Arbitration has begun over Fraser and Neave's (F&N) stake in a Myanmar brewer seen by many as the crown jewel in its drinks business.
Its joint venture partner, Myanma Economic Holdings (MEHL), wants to take over F&N's 55 per cent stake in Myanmar Brewery, which makes the country's popular Myanmar Beer.
MEHL, which holds the remaining 45 per cent, said in a statement that F&N has defaulted on a term in the joint venture agreement, giving it a "clear right" to buy F&N's stake.
Neither party has identified the alleged breach but market rumours say it could be linked to the takeover of F&N by parties linked to Thai tycoon Charoen Sirivadhanabhakdi earlier this year.
Many joint venture agreements have clauses that allow for one party to buy the other out if there is a change in ownership of the joint venture partner.

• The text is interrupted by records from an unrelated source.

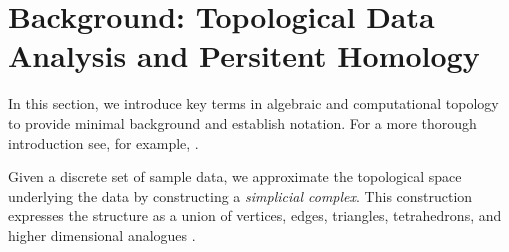 \section{Background: Topological Data Analysis and Persitent Homology}\label{background}
\label{sec:background}




In this section, we introduce key terms in algebraic and computational topology to provide minimal background and establish notation. For a more thorough introduction see, for example, \cite{Carlsson2009TopologyAD, hatcher2002algebraic, edelsbrunner2010computational, barcodeGhrist, persistenthomologyasurvey,TZH15}. 


Given a discrete set of sample data, we approximate the topological space underlying the data by constructing a \textit{simplicial complex}. This construction expresses the structure as a union of vertices, edges, triangles, tetrahedrons, and higher dimensional analogues  \cite{Carlsson2009TopologyAD}. 



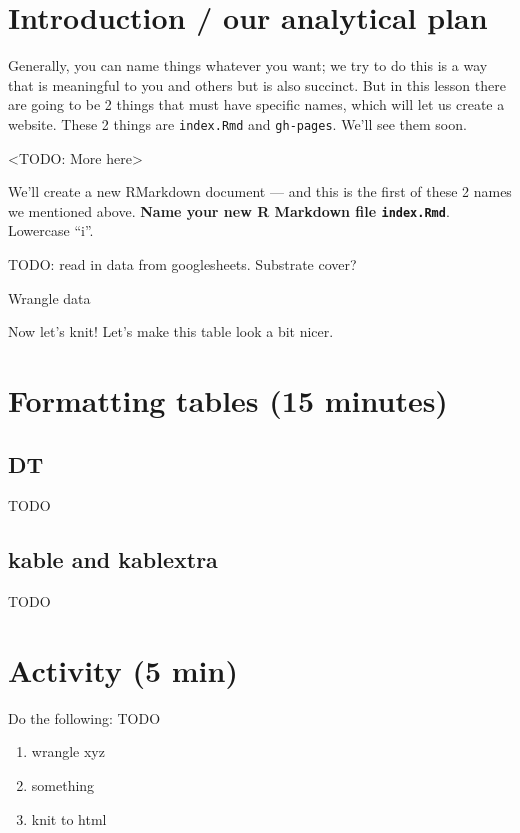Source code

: \documentclass[]{book}
\providecommand{\tightlist}{%
  \setlength{\itemsep}{0pt}\setlength{\parskip}{0pt}}
\begin{document}
\hypertarget{introduction-our-analytical-plan-1}{%
\section{Introduction / our analytical plan}\label{introduction-our-analytical-plan-1}}

Generally, you can name things whatever you want; we try to do this is a way that is meaningful to you and others but is also succinct. But in this lesson there are going to be 2 things that must have specific names, which will let us create a website. These 2 things are \texttt{index.Rmd} and \texttt{gh-pages}. We'll see them soon.

\textless{}TODO: More here\textgreater{}

We'll create a new RMarkdown document --- and this is the first of these 2 names we mentioned above. \textbf{Name your new R Markdown file \texttt{index.Rmd}}. Lowercase ``i''.

TODO: read in data from googlesheets. Substrate cover?

Wrangle data

Now let's knit! Let's make this table look a bit nicer.

\hypertarget{formatting-tables-15-minutes}{%
\section{Formatting tables (15 minutes)}\label{formatting-tables-15-minutes}}

\hypertarget{dt}{%
\subsection{DT}\label{dt}}

TODO

\hypertarget{kable-and-kablextra}{%
\subsection{kable and kablextra}\label{kable-and-kablextra}}

TODO

\hypertarget{activity-5-min}{%
\section{Activity (5 min)}\label{activity-5-min}}

Do the following:
TODO

\begin{enumerate}
\def\labelenumi{\arabic{enumi}.}
\tightlist
\item
  wrangle xyz
\item
  something
\item
  knit to html
\end{enumerate}
\end{document}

The F&N arbitration will be under Myanmar law although the hearings can be held elsewhere, such as in Singapore.
"We exercised our rights in April this year and we are now going to arbitration after months of failing to resolve the situation bilaterally," said MEHL deputy managing director Myint Aung in the statement.

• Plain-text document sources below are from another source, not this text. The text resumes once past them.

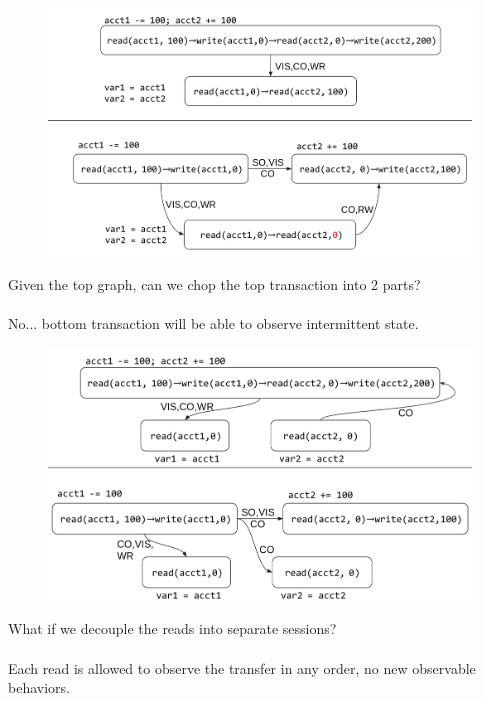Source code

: \documentclass{beamer}
\begin{document}
\begin{frame}
	\begin{figure}
		\includegraphics[scale=0.15]{chopping1}
	\end{figure}
	\begin{example}
		Given the top graph, can we chop the top transaction into 2 parts? \\
		\hfill \\
		No... bottom transaction will be able to observe intermittent state.
	\end{example}
\end{frame}

\begin{frame}
	\begin{figure}
		\includegraphics[scale=0.15]{chopping2}
	\end{figure}
	\begin{example}
		What if we decouple the reads into separate sessions? \\
		\hfill \\
		Each read is allowed to observe the transfer in any order, no new observable behaviors.
	\end{example}
\end{frame}
\end{document}
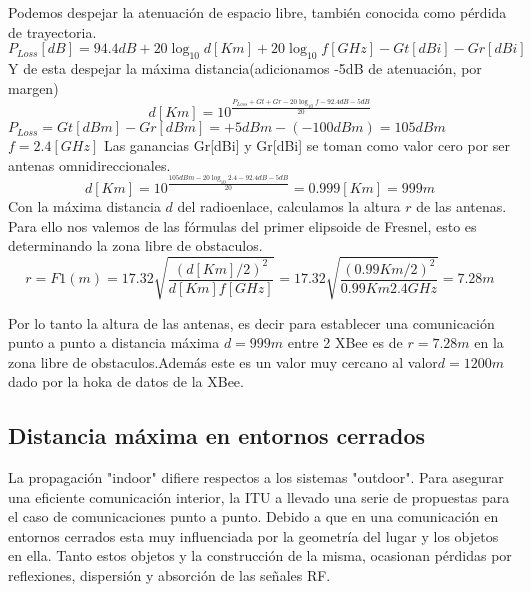 \documentclass[preprint,12pt]{elsarticle}
\begin{document}
Podemos despejar la atenuaci\'on de espacio libre, tambi\'en conocida como p\'erdida de trayectoria\cite{bilb:Free}.
\begin{equation*}
\label{Ec:perdida}
P_{Loss}[dB] = 94.4 dB + 20 \log_{10}d [Km] + 20 \log_{10}f [GHz] - Gt[dBi] - Gr[dBi]
\end{equation*}
	Y de esta despejar la m\'axima distancia(adicionamos -5dB de atenuaci\'on, por margen)
\begin{equation*}
\label{Ec:distancia}
d[Km] = 10^{\frac{P_{Loss} + Gt + Gr - 20 \log_{10}f - 92.4dB -5dB}{20}}
\end{equation*}
$P_{Loss}=Gt[dBm] - Gr[dBm] = +5dBm - (-100dBm) = 105dBm$
$f = 2.4 [GHz]$
Las ganancias Gr[dBi] y Gr[dBi] se toman como valor cero por ser antenas omnidireccionales.
\begin{equation*}
\label{Ec:distancia1}
d[Km] = 10^{\frac{105 dBm - 20 \log_{10}2.4 - 92.4dB-5dB}{20}} = 0.999 [Km] =999m
\end{equation*}	
Con la m\'axima distancia $d$ del radioenlace, calculamos la altura $r$ de las antenas. Para ello nos valemos de las f\'ormulas del primer elipsoide de Fresnel, esto es determinando la zona libre de obstaculos\cite{bilb:Fresnel}.
\begin{equation*}
\label{Ec:fresnel}
r = F1(m) = 17.32 \sqrt{\frac{(d[Km]/2)^2}{d[Km]f[GHz]}} = 17.32 \sqrt{\frac{(0.99Km/2)^2}{0.99Km2.4GHz}} = 7.28m
\end{equation*}	

Por lo tanto la altura de las antenas, es decir para establecer una comunicaci\'on punto a punto a distancia m\'axima $d=999m$ entre 2 XBee es de $r=7.28m$ en la zona libre de obstaculos.Adem\'as este es un valor muy cercano al valor$d=1200m$ dado por la hoka de datos de la XBee.

\subsection{Distancia m\'axima en entornos cerrados}

La propagaci\'on "indoor" difiere respectos a los sistemas "outdoor". Para asegurar una eficiente comunicaci\'on interior, la ITU a llevado una serie de propuestas para el caso de comunicaciones punto a punto. Debido a que en una comunicaci\'on en entornos cerrados esta muy influenciada por la geometr\'ia del lugar y los objetos en ella. Tanto estos objetos y la construcci\'on de la misma, ocasionan p\'erdidas por reflexiones, dispersi\'on y absorci\'on de las se\~nales RF.  
\end{document}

Property and drinks conglomerate F&N did not comment by last night but it had said in an August stock exchange announcement that there is no basis for MEHL's claim, which it "intends to vigorously resist".

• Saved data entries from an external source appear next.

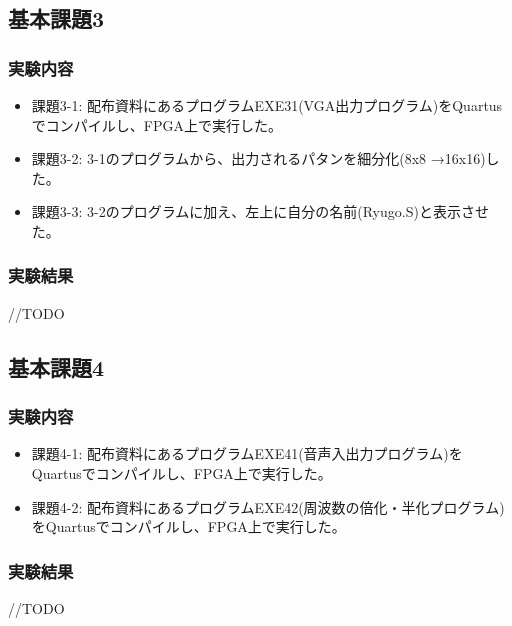 \subsection*{基本課題3}
\subsubsection*{実験内容}
\begin{itemize}
    \item 課題3-1: 配布資料にあるプログラムEXE31(VGA出力プログラム)をQuartusでコンパイルし、FPGA上で実行した。
    \item 課題3-2: 3-1のプログラムから、出力されるパタンを細分化(8x8 →16x16)した。
    \item 課題3-3: 3-2のプログラムに加え、左上に自分の名前(Ryugo.S)と表示させた。
\end{itemize}
\subsubsection*{実験結果}
//TODO

\subsection*{基本課題4}
\subsubsection*{実験内容}
\begin{itemize}
    \item 課題4-1: 配布資料にあるプログラムEXE41(音声入出力プログラム)をQuartusでコンパイルし、FPGA上で実行した。
    \item 課題4-2: 配布資料にあるプログラムEXE42(周波数の倍化・半化プログラム)をQuartusでコンパイルし、FPGA上で実行した。
\end{itemize}
\subsubsection*{実験結果}
//TODO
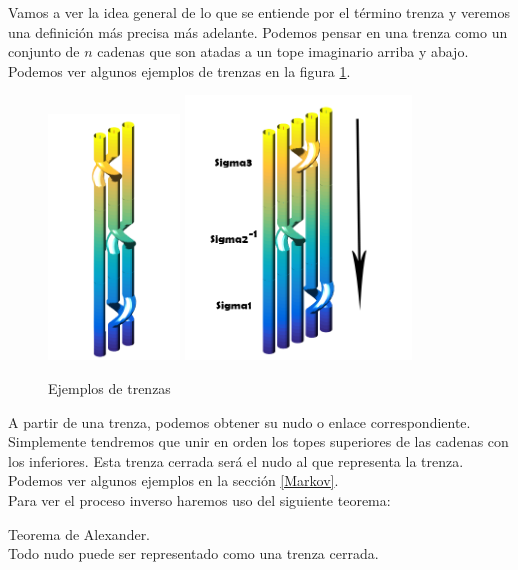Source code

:Vamos a ver la idea general de lo que se entiende por el término trenza y veremos una definición más precisa más adelante. Podemos pensar en una trenza como un conjunto de $n$ cadenas que son atadas a un tope imaginario arriba y abajo. Podemos ver algunos ejemplos de trenzas en la figura \ref{ntren1}.\\
   \begin{figure}[h!]
   	\centering
   	\includegraphics[width=3.5cm]{itrenzas/t4.png}
   	\space
   	\includegraphics[width=6cm]{itrenzas/t7.png}
   	\caption{Ejemplos de trenzas}
   	\label{ntren1} 
   \end{figure} 

A partir de una trenza, podemos obtener su nudo o enlace correspondiente. Simplemente tendremos que unir en orden  los topes superiores de las cadenas con los inferiores. Esta trenza cerrada será el nudo al que representa la trenza. Podemos ver algunos ejemplos en la sección \ref{Markov}.\\

Para ver el proceso inverso haremos uso del siguiente teorema:
\begin{teo}Teorema de Alexander.\\
	Todo nudo puede ser representado como una trenza cerrada.
\end{teo}

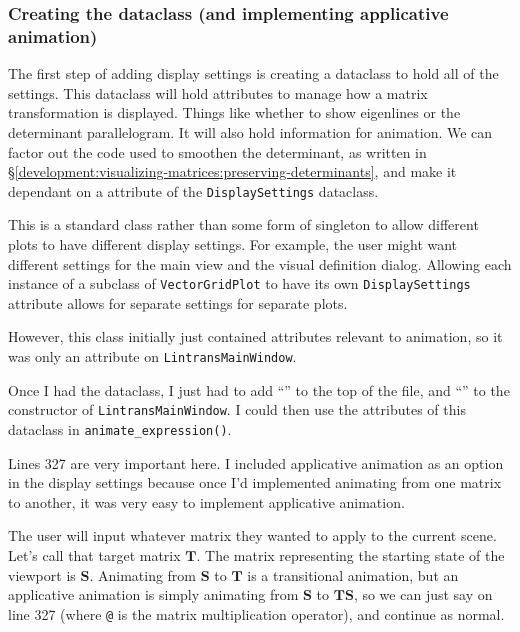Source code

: \documentclass[../development.tex]{subfiles}
\begin{document}
\subsubsection{Creating the dataclass (and implementing applicative animation)\label{development:adding-display-settings:creating-the-dataclass-and-implementing-applicative-animation}}

The first step of adding display settings is creating a dataclass to hold all of the settings. This dataclass will hold attributes to manage how a matrix transformation is displayed. Things like whether to show eigenlines or the determinant parallelogram. It will also hold information for animation. We can factor out the code used to smoothen the determinant, as written in \S\ref{development:visualizing-matrices:preserving-determinants}, and make it dependant on a  attribute of the \texttt{DisplaySettings} dataclass.

This is a standard class rather than some form of singleton to allow different plots to have different display settings. For example, the user might want different settings for the main view and the visual definition dialog. Allowing each instance of a subclass of \texttt{VectorGridPlot} to have its own \texttt{DisplaySettings} attribute allows for separate settings for separate plots.

However, this class initially just contained attributes relevant to animation, so it was only an attribute on \texttt{LintransMainWindow}.


Once I had the dataclass, I just had to add \enquote{} to the top of the file, and \enquote{} to the constructor of \texttt{LintransMainWindow}. I could then use the attributes of this dataclass in \texttt{animate_expression()}.


Lines 327 are very important here. I included applicative animation as an option in the display settings because once I'd implemented animating from one matrix to another, it was very easy to implement applicative animation.

The user will input whatever matrix they wanted to apply to the current scene. Let's call that target matrix $\mathbf{T}$. The matrix representing the starting state of the viewport is $\mathbf{S}$. Animating from $\mathbf{S}$ to $\mathbf{T}$ is a transitional animation, but an applicative animation is simply animating from $\mathbf{S}$ to $\mathbf{T}\mathbf{S}$, so we can just say  on line 327 (where \texttt{@} is the matrix multiplication operator), and continue as normal.
\end{document}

Myanmar Brewery was set up in 1995 by MEHL, which invests money for Myanmar's armed forces personnel and veterans, and Dutch brewer Heineken, which invested through Asia Pacific Breweries (APB).
APB transferred its shareholding to F&N in 1997. At that time, APB had been jointly held by F&N and Heineken.
The transfer of the stake to an entity not part-owned by Heineken followed the imposition of United States trade sanctions on Myanmar.
MEHL has valued F&N's 55 per cent brewery stake at US$246 million (S$306 million), F&N disclosed in a recent document.
"Without prejudice to its position that MEHL has no basis to give the notice or make the claim, the company also does not agree with the propriety or process of the valuation or the amount and has communicated that to MEHL," F&N added.
Since the dispute was brought to light by F&N's stock exchange announcements, various international media reports have suggested that it was a test case for Myanmar's investment laws and that foreign investors should be concerned with the development.
But MEHL said in the statement that this case is not about the investment laws in Myanmar or how foreign investors are treated in the country.
"We know it will serve the interest of some parties to politicise the dispute but doing so does no justice to the case or to anyone interested in investing in Myanmar," said Mr Myint Aung.
"The fact is that we have a joint venture agreement that protects our rights in the event of a default by F&N. The arbitration speaks for our desire to adhere to proper and due process."
He said that allowing parties to exercise their contractual rights, including the right to arbitrate a dispute, will strengthen and not weaken foreign investor confidence in Myanmar.